EXERCISE OBJECTIVE: Skip all pictures. Write out the data below from its first line through the line that contains "to the Heisenburg".

INPUT:

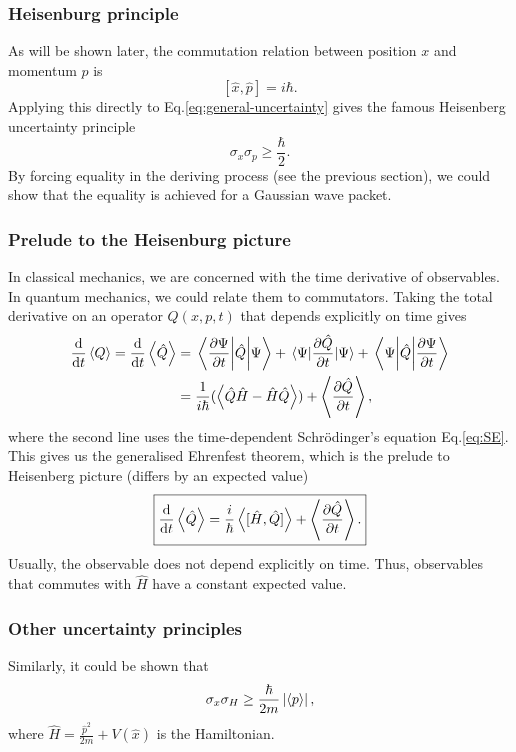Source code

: \documentclass{article}
\theoremstyle{nonumberplain}
\begin{document}
\subsubsection{Heisenburg principle}
As will be shown later, the commutation relation between position $x$ and momentum $p$ is 
\[
    [\hat{x} , \hat{p} ] = i \hbar.
\]
Applying this directly to Eq.\eqref{eq:general-uncertainty} gives the famous Heisenberg uncertainty principle
\begin{equation}
    \sigma _x \sigma _p \geq  \frac{\hbar}{2}.
\end{equation}
By forcing equality in the deriving process (see the previous section), we could show that the equality is achieved for a Gaussian wave packet. 
\subsubsection{Prelude to the Heisenburg picture}
In classical mechanics, we are concerned with the time derivative of observables. In quantum mechanics, we could relate them to commutators. Taking the total derivative on an operator $Q(x,p,t)$ that depends explicitly on time gives 
\[
    \begin{aligned}
        \frac{\mathrm{d}}{\mathrm{d}t} \expval{Q}
        = \frac{\mathrm{d}}{\mathrm{d}t} \ev{\hat{Q} }
        &= \mel{\frac{\partial \Psi }{\partial t} }{\hat{Q} }{\Psi } + 
        \mel{\Psi }{\frac{\partial \hat{Q} }{\partial t} }{\Psi} + 
        \mel{\Psi }{\hat{Q} }{\frac{\partial \Psi }{\partial t} } \\
        &= \frac{1}{i \hbar } (\ev{\hat{Q} \hat{H}  - \hat{H} \hat{Q} }) + \expval{\frac{\partial \hat{Q} }{\partial t} },
    \end{aligned}
\]
where the second line uses the time-dependent Schrödinger's equation Eq.\eqref{eq:SE}. This gives us the generalised Ehrenfest theorem, which is the prelude to Heisenberg picture (differs by an expected value)
\begin{equation}
    \label{eq:gen-ehrenfest}
    \boxed{
        \frac{\mathrm{d}}{\mathrm{d}t} \expval{\hat{Q}}
        = \frac{i}{\hbar } \expval{[\hat{H} ,\hat{Q} ]} + \expval{\frac{\partial \hat{Q} }{\partial t} }.
    }
\end{equation}
Usually, the observable does not depend explicitly on time. Thus, observables that commutes with $\hat{H} $ have a constant expected value. 

\subsubsection{Other uncertainty principles}
Similarly, it could be shown that 
\[
    \sigma _x \sigma _H \geq  \frac{\hbar}{2m} \left\vert \expval{p} \right\vert,
\]
where $\hat{H} = \frac{\hat{p}^2}{ 2m} + V(\hat{x} )$ is the Hamiltonian. 
\end{document}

EXERCISE RESPONSE:
Source code

: \documentclass{article}
\theoremstyle{nonumberplain}
\begin{document}
\subsubsection{Heisenburg principle}
As will be shown later, the commutation relation between position $x$ and momentum $p$ is 
\[
    [\hat{x} , \hat{p} ] = i \hbar.
\]
Applying this directly to Eq.\eqref{eq:general-uncertainty} gives the famous Heisenberg uncertainty principle
\begin{equation}
    \sigma _x \sigma _p \geq  \frac{\hbar}{2}.
\end{equation}
By forcing equality in the deriving process (see the previous section), we could show that the equality is achieved for a Gaussian wave packet. 
\subsubsection{Prelude to the Heisenburg picture}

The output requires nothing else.